Thirty years on, still, there is nothing else like it.
“Jubilee!” is Las Vegas’ own treasure chest filled with sequins, crystals and finely feathered costumes. The contents have hardly changed in the decades since the grand chest was flung open 30 years ago to a mouths-agape public that had never witnessed such a spectacle.
One hundred and twenty-six performers, tall, toothy and unwaveringly graceful, paraded across the stage. On opening night, “Jubilee!” was the largest show ever in Las Vegas. The showgirls, topless and tantalizing, stood high on heels while balancing headgear as large as birdcages and performed with seemingly painless precision.
Men were dropped into this big box, too, sporting blush-worthy, studded codpieces (where the term “suspicious package” has always carried a unique meaning) and bedazzled tuxedos.
But the men have always craned not to be overshadowed by the pure scope of it all.
The great showroom then was known as Ziegfeld Theater, and the show’s opening helped the MGM Grand return to form after the terrible fire at the hotel that claimed 85 lives just nine months earlier. In rehearsals at the time of the fire and nearly a year behind schedule, “Jubilee!” finally strode in to replace another showgirls-peppered show, “Hallelujah Hollywood,” which had closed after six years at the old MGM.
Six years for such a show seemed an eternity. “Jubilee!” at first was not viewed as a long-term hit production. It’s not that the show that billed its creator, Donn Arden, above its very title lacked legs.
“Opening night was incredible,” said current “Jubilee!” assistant company manager Diane Palm, a showgirl in the production’s original cast. “The line stretched all the way through the casino with people trying to get into the show.”
But nobody in that audience thought in terms of decades for a production where shameless grandiosity ruled the night. Asked if anyone felt “Jubilee!” might span 30 years and straddle two centuries, the show’s company manager and resident legend of dance Ffolliott “Fluff” LeCoque responded with the swift force of a high leg kick.

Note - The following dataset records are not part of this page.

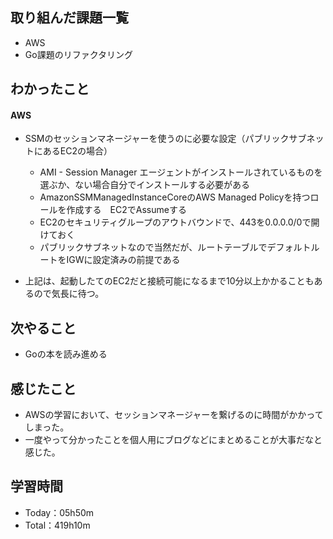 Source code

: ## 取り組んだ課題一覧
- AWS
- Go課題のリファクタリング

## わかったこと
#### AWS
- SSMのセッションマネージャーを使うのに必要な設定（パブリックサブネットにあるEC2の場合）
  - AMI - Session Manager エージェントがインストールされているものを選ぶか、ない場合自分でインストールする必要がある
  - AmazonSSMManagedInstanceCoreのAWS Managed Policyを持つロールを作成する　EC2でAssumeする
  - EC2のセキュリティグループのアウトバウンドで、443を0.0.0.0/0で開けておく
  - パブリックサブネットなので当然だが、ルートテーブルでデフォルトルートをIGWに設定済みの前提である

- 上記は、起動したてのEC2だと接続可能になるまで10分以上かかることもあるので気長に待つ。

## 次やること
- Goの本を読み進める

## 感じたこと
- AWSの学習において、セッションマネージャーを繋げるのに時間がかかってしまった。
- 一度やって分かったことを個人用にブログなどにまとめることが大事だなと感じた。

## 学習時間
- Today：05h50m
- Total：419h10m
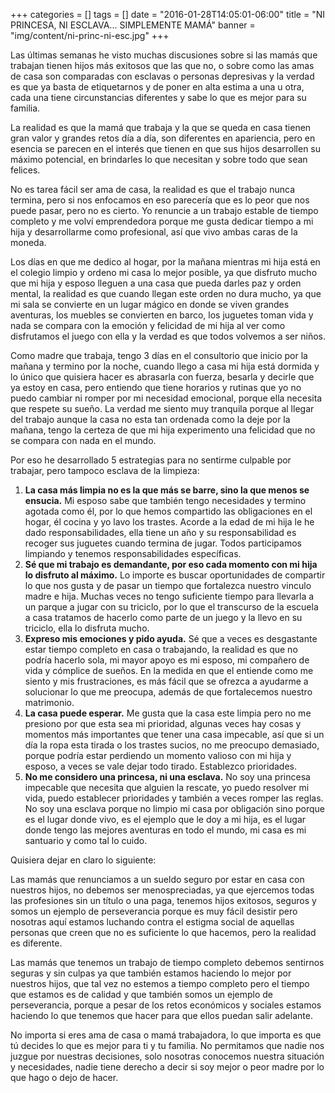 +++
categories = []
tags = []
date = "2016-01-28T14:05:01-06:00"
title = "NI PRINCESA, NI ESCLAVA... SIMPLEMENTE MAMÁ"
banner = "img/content/ni-princ-ni-esc.jpg"
+++

Las últimas semanas he visto muchas discusiones sobre si las mamás que trabajan tienen hijos más exitosos que las que no, o sobre como las amas de casa son comparadas con esclavas o personas depresivas y la verdad es que ya basta de etiquetarnos y de poner en alta estima a una u otra, cada una tiene circunstancias diferentes y sabe lo que es mejor para su familia.

La realidad es que la mamá que trabaja y la que se queda en casa tienen gran valor y grandes retos día a día, son diferentes en apariencia, pero en esencia se parecen en el interés que tienen en que sus hijos desarrollen su máximo potencial, en brindarles lo que necesitan y sobre todo que sean felices.

No es tarea fácil ser ama de casa, la realidad es que el trabajo nunca termina, pero si nos enfocamos en eso parecería que es lo peor que nos puede pasar, pero no es cierto. Yo renuncie a un trabajo estable de tiempo completo y me volví emprendedora porque me gusta dedicar tiempo a mi hija y desarrollarme como profesional, así que vivo ambas caras de la moneda.

Los días en que me dedico al hogar, por la mañana mientras mi hija está en el colegio limpio y ordeno mi casa lo mejor posible, ya que disfruto mucho que mi hija y esposo lleguen a una casa que pueda darles paz y orden mental, la realidad es que cuando llegan este orden no dura mucho, ya que mi sala se convierte en un lugar mágico en donde se viven grandes aventuras, los muebles se convierten en barco, los juguetes toman vida y nada se compara con la emoción y felicidad de mi hija al ver como disfrutamos el juego con ella y la verdad es que todos volvemos a ser niños.

Como madre que trabaja, tengo 3 días en el consultorio que inicio por la mañana y termino por la noche, cuando llego a casa mi hija está dormida y lo único que quisiera hacer es abrasarla con fuerza, besarla y decirle que ya estoy en casa, pero entiendo que tiene horarios y rutinas que yo no puedo cambiar ni romper por mi necesidad emocional, porque ella necesita que respete su sueño. La verdad me siento muy tranquila porque al llegar del trabajo aunque la casa no esta tan ordenada como la deje por la mañana, tengo la certeza de que mi hija experimento una felicidad que no se compara con nada en el mundo.

Por eso he desarrollado 5 estrategias para no sentirme culpable por trabajar, pero tampoco esclava de la limpieza:

1. __La casa más limpia no es la que más se barre, sino la que menos se ensucia.__ Mi esposo sabe que también tengo necesidades y termino agotada como él, por lo que hemos compartido las obligaciones en el hogar, él cocina y yo lavo los trastes. Acorde a la edad de mi hija le he dado responsabilidades, ella tiene un año y su responsabilidad es recoger sus juguetes cuando termina de jugar. Todos participamos limpiando y tenemos responsabilidades específicas.
2. __Sé que mi trabajo es demandante, por eso cada momento con mi hija lo disfruto al máximo.__ Lo importe es buscar oportunidades de compartir lo que nos gusta y de pasar un tiempo que fortalezca nuestro vinculo madre e hija. Muchas veces no tengo suficiente tiempo para llevarla a un parque a jugar con su triciclo, por lo que el transcurso de la escuela a casa tratamos de hacerlo como parte de un juego y la llevo en su triciclo, ella lo disfruta mucho.
3. __Expreso mis emociones y pido ayuda.__ Sé que a veces es desgastante estar tiempo completo en casa o trabajando, la realidad es que no podría hacerlo sola, mi mayor apoyo es mi esposo, mi compañero de vida y cómplice de sueños. En la medida en que el entiende como me siento y mis frustraciones, es más fácil que se ofrezca a ayudarme a solucionar lo que me preocupa, además de que fortalecemos nuestro matrimonio.
4. __La casa puede esperar.__ Me gusta que la casa este limpia pero no me presiono por que esta sea mi prioridad, algunas veces hay cosas y momentos más importantes que tener una casa impecable, así que si un día la ropa esta tirada o los trastes sucios, no me preocupo demasiado, porque podría estar perdiendo un momento valioso con mi hija y esposo, a veces se vale dejar todo tirado. Establezco prioridades.
5. __No me considero una princesa, ni una esclava.__ No soy una princesa impecable que necesita que alguien la rescate, yo puedo resolver mi vida, puedo establecer prioridades y también a veces romper las reglas. No soy una esclava porque no limpio mi casa por obligación sino porque es el lugar donde vivo, es el ejemplo que le doy a mi hija, es el lugar donde tengo las mejores aventuras en todo el mundo, mi casa es mi santuario y como tal lo cuido.

Quisiera dejar en claro lo siguiente:

Las mamás que renunciamos a un sueldo seguro por estar en casa con nuestros hijos, no debemos ser menospreciadas, ya que ejercemos todas las profesiones sin un título o una paga, tenemos hijos exitosos, seguros y somos un ejemplo de perseverancia porque es muy fácil desistir pero nosotras aquí estamos luchando contra el estigma social de aquellas personas que creen que no es suficiente lo que hacemos, pero la realidad es diferente.

Las mamás que tenemos un trabajo de tiempo completo debemos sentirnos seguras y sin culpas ya que también estamos haciendo lo mejor por nuestros hijos, que tal vez no estemos a tiempo completo pero el tiempo que estamos es de calidad y que también somos un ejemplo de perseverancia, porque a pesar de los retos económicos y sociales estamos haciendo lo que tenemos que hacer para que ellos puedan salir adelante.

No importa si eres ama de casa o mamá trabajadora, lo que importa es que tú decides lo que es mejor para ti y tu familia. No permitamos que nadie nos juzgue por nuestras decisiones, solo nosotras conocemos nuestra situación y necesidades, nadie tiene derecho a decir si soy mejor o peor madre por lo que hago o dejo de hacer.

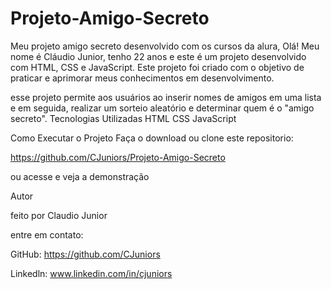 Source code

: # Projeto-Amigo-Secreto
Meu projeto amigo secreto desenvolvido com os cursos da alura,
Olá! Meu nome é Cláudio Junior, tenho 22 anos e este é um projeto desenvolvido com HTML, CSS e JavaScript.
Este projeto foi criado com o objetivo de praticar e aprimorar meus conhecimentos em desenvolvimento.

esse projeto permite aos usuários ao inserir nomes de amigos em uma lista e em seguida, realizar um sorteio aleatório e determinar quem é o "amigo secreto".
Tecnologias Utilizadas
HTML
CSS
JavaScript

Como Executar o Projeto
Faça o download ou clone este repositorio:

https://github.com/CJuniors/Projeto-Amigo-Secreto

ou acesse e veja a demonstração



Autor

feito por Claudio Junior

entre em contato:

GitHub: https://github.com/CJuniors

Linkedln: www.linkedin.com/in/cjuniors



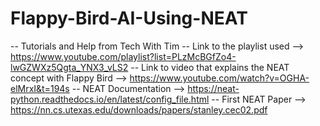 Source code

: # Flappy-Bird-AI-Using-NEAT

-- Tutorials and Help from Tech With Tim
    -- Link to the playlist used --> https://www.youtube.com/playlist?list=PLzMcBGfZo4-lwGZWXz5Qgta_YNX3_vLS2
    -- Link to video that explains the NEAT concept with Flappy Bird --> https://www.youtube.com/watch?v=OGHA-elMrxI&t=194s
    -- NEAT Documentation --> https://neat-python.readthedocs.io/en/latest/config_file.html
    -- First NEAT Paper --> https://nn.cs.utexas.edu/downloads/papers/stanley.cec02.pdf
     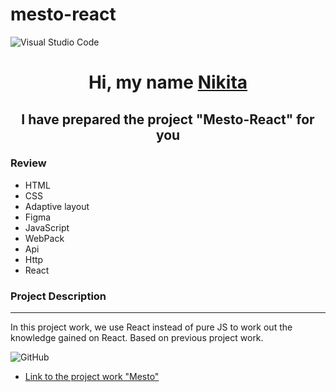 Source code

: # mesto-react
![Visual Studio Code](https://img.shields.io/badge/Visual%20Studio%20Code-0078d7.svg?style=for-the-badge&logo=visual-studio-code&logoColor=white)


<h1 align="center">Hi, my name <a href="https://vk.com/haircutterpro" target="_blank">Nikita</a></h1>
<h2 align="center">I have prepared the project "Mesto-React" for you</h2>

### Review
* HTML
* CSS
* Adaptive layout
* Figma
* JavaScript
* WebPack
* Api
* Http
* React

**<h3>Project Description</h3>**
________________________
In this project work, we use React instead of pure JS to work out the knowledge gained on React. Based on previous project work.

![GitHub](https://img.shields.io/badge/github-%23121011.svg?style=for-the-badge&logo=github&logoColor=white)

* [Link to the project work "Mesto"](https://prokopenko-nikita-dev.github.io/mesto/) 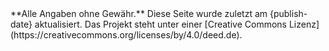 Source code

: <div class="sticky">
**Alle Angaben ohne Gewähr.**
Diese Seite wurde zuletzt am {publish-date} aktualisiert.
Das Projekt steht unter einer [Creative Commons Lizenz](https://creativecommons.org/licenses/by/4.0/deed.de).
</div>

“Absolutely not,” said the 88-year-old LeCoque, who started as a dancer for Arden more than a half century ago. “We thought it would last six years at the most. “ ‘Hallelujah Hollywood’ lasted that long. Nobody thought ‘Jubilee!’ would be any different.”
Oh, but “Jubilee!” has always been different. Big time.
Today, the show encompasses seven acts in 90 minutes, a bit shorter than when it opened 30 years ago but still an effective tribute to the type of Vegas show Steve Martin was referring to on “Let’s Get Small” when he observed, “There’s a million people onstage, and everything’s moving really fast, and you can’t understand a word they’re saying, but it doesn’t matter, and you’re just sitting there going, ‘Wow! Look at the (breasts)! I’ll bet there’s … 57 breasts up there!”
Since “Folies Bergere,” similar in style but comparatively scaled back, closed in 2009, “Jubilee!” stands alone as the traditional showgirl production in Las Vegas. Many strode from the stage before then, including Arden’s “Hallejulah Hollywood,” “Lido de Paris” at Stardust, “Casino de Paris” at the Dunes and “Hello America” and “Pzazz,” both at Desert Inn.
“Folies” was a particularly difficult closing for many in the “Jubilee!” family to observe. Having turned “moldy,” to use the parlance of the industry, the production at Tiffany Theater at the Tropicana collapsed just before its 50th birthday.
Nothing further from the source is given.